Start of Dataset extract

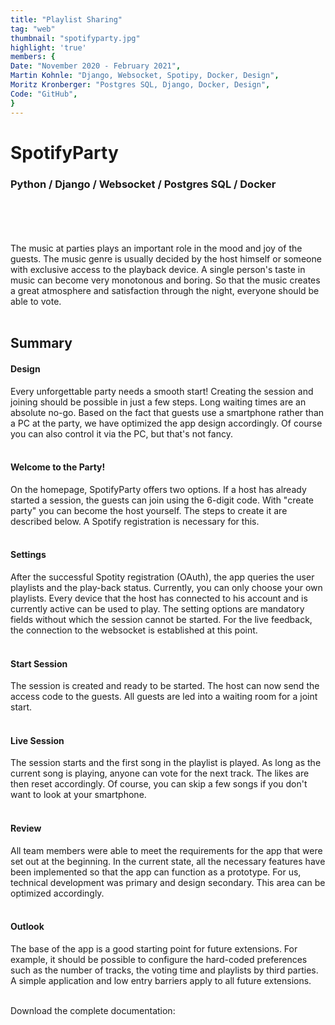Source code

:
 ```yaml
---
title: "Playlist Sharing"
tag: "web"
thumbnail: "spotifyparty.jpg"
highlight: 'true'
members: {
Date: "November 2020 - February 2021",    
Martin Kohnle: "Django, Websocket, Spotipy, Docker, Design",
Moritz Kronberger: "Postgres SQL, Django, Docker, Design",
Code: "GitHub",
}
---
```


# SpotifyParty

### Python / Django / Websocket / Postgres SQL / Docker <br /> <br />

<team :members="members"></team>

<br /> <br />

The music at parties plays an important role in the mood and joy of the guests. The music genre is
usually decided by the host himself or someone with exclusive access to the playback device. A single
person's taste in music can become very monotonous and boring. So that the music creates a
great atmosphere and satisfaction through the night, everyone should be able to vote. <br /> <br />

<image-loader height="overview_image_400" image="dev/spotifyparty/title"></image-loader>



## Summary

#### Design

Every unforgettable party needs a smooth start! Creating the session and joining should be possible in just a few steps. Long waiting times are an absolute no-go.
Based on the fact that guests use a smartphone rather than a PC at the party, we have optimized the app design accordingly.
Of course you can also control it via the PC, but that's not fancy.<br /> <br />

#### Welcome to the Party! <br />

On the homepage, SpotifyParty offers two options. If a host has already started a session, the guests can join using the 6-digit code.
With "create party" you can become the host yourself. The steps to create it are described below.
A Spotify registration is necessary for this. <br /> <br />

#### Settings <br />

After the successful Spotity registration (OAuth), the app queries the user playlists and the play-back status.
Currently, you can only choose your own playlists. Every device that the host has connected to his account and
is currently active can be used to play. The setting options are mandatory fields without which the session cannot be started.
For the live feedback, the connection to the websocket is established at this point.<br /> <br />

<image-loader height="overview_image_400" image="dev/spotifyparty/first"></image-loader>

#### Start Session <br />

The session is created and ready to be started. The host can now send the access code to the guests. All guests are led into a waiting room for a joint start.
<br /> <br />

#### Live Session <br />

The session starts and the first song in the playlist is played. As long as the current song is playing,
anyone can vote for the next track. The likes are then reset accordingly.
Of course, you can skip a few songs if you don't want to look at your smartphone.
<br /> <br />

<image-loader height="overview_image_400" image="dev/spotifyparty/second"></image-loader>

#### Review <br />

All team members were able to meet the requirements for the app that were set out at the beginning.
In the current state, all the necessary features have been implemented so that the app can function as a prototype.
For us, technical development was primary and design secondary. This area can be optimized accordingly.
<br /> <br />

#### Outlook <br />

The base of the app is a good starting point for future extensions.
For example, it should be possible to configure the hard-coded preferences such as the number of tracks,
the voting time and playlists by third parties. A simple application and low entry barriers apply to all future extensions.
<br /> <br />

Download the complete documentation:
<pdf-loader doc="docs/spotifyparty.pdf"></pdf-loader>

End of Dataset extract

Excluding the images, copy all of the material above verbatim.

- Written response:
Source code

:
 ```yaml
---
title: "Playlist Sharing"
tag: "web"
thumbnail: "spotifyparty.jpg"
highlight: 'true'
members: {
Date: "November 2020 - February 2021",    
Martin Kohnle: "Django, Websocket, Spotipy, Docker, Design",
Moritz Kronberger: "Postgres SQL, Django, Docker, Design",
Code: "GitHub",
}
---
```


# SpotifyParty

### Python / Django / Websocket / Postgres SQL / Docker <br /> <br />

<team :members="members"></team>

<br /> <br />

The music at parties plays an important role in the mood and joy of the guests. The music genre is
usually decided by the host himself or someone with exclusive access to the playback device. A single
person's taste in music can become very monotonous and boring. So that the music creates a
great atmosphere and satisfaction through the night, everyone should be able to vote. <br /> <br />

<image-loader height="overview_image_400" image="dev/spotifyparty/title"></image-loader>



## Summary

#### Design

Every unforgettable party needs a smooth start! Creating the session and joining should be possible in just a few steps. Long waiting times are an absolute no-go.
Based on the fact that guests use a smartphone rather than a PC at the party, we have optimized the app design accordingly.
Of course you can also control it via the PC, but that's not fancy.<br /> <br />

#### Welcome to the Party! <br />

On the homepage, SpotifyParty offers two options. If a host has already started a session, the guests can join using the 6-digit code.
With "create party" you can become the host yourself. The steps to create it are described below.
A Spotify registration is necessary for this. <br /> <br />

#### Settings <br />

After the successful Spotity registration (OAuth), the app queries the user playlists and the play-back status.
Currently, you can only choose your own playlists. Every device that the host has connected to his account and
is currently active can be used to play. The setting options are mandatory fields without which the session cannot be started.
For the live feedback, the connection to the websocket is established at this point.<br /> <br />

<image-loader height="overview_image_400" image="dev/spotifyparty/first"></image-loader>

#### Start Session <br />

The session is created and ready to be started. The host can now send the access code to the guests. All guests are led into a waiting room for a joint start.
<br /> <br />

#### Live Session <br />

The session starts and the first song in the playlist is played. As long as the current song is playing,
anyone can vote for the next track. The likes are then reset accordingly.
Of course, you can skip a few songs if you don't want to look at your smartphone.
<br /> <br />

<image-loader height="overview_image_400" image="dev/spotifyparty/second"></image-loader>

#### Review <br />

All team members were able to meet the requirements for the app that were set out at the beginning.
In the current state, all the necessary features have been implemented so that the app can function as a prototype.
For us, technical development was primary and design secondary. This area can be optimized accordingly.
<br /> <br />

#### Outlook <br />

The base of the app is a good starting point for future extensions.
For example, it should be possible to configure the hard-coded preferences such as the number of tracks,
the voting time and playlists by third parties. A simple application and low entry barriers apply to all future extensions.
<br /> <br />

Download the complete documentation:
<pdf-loader doc="docs/spotifyparty.pdf"></pdf-loader>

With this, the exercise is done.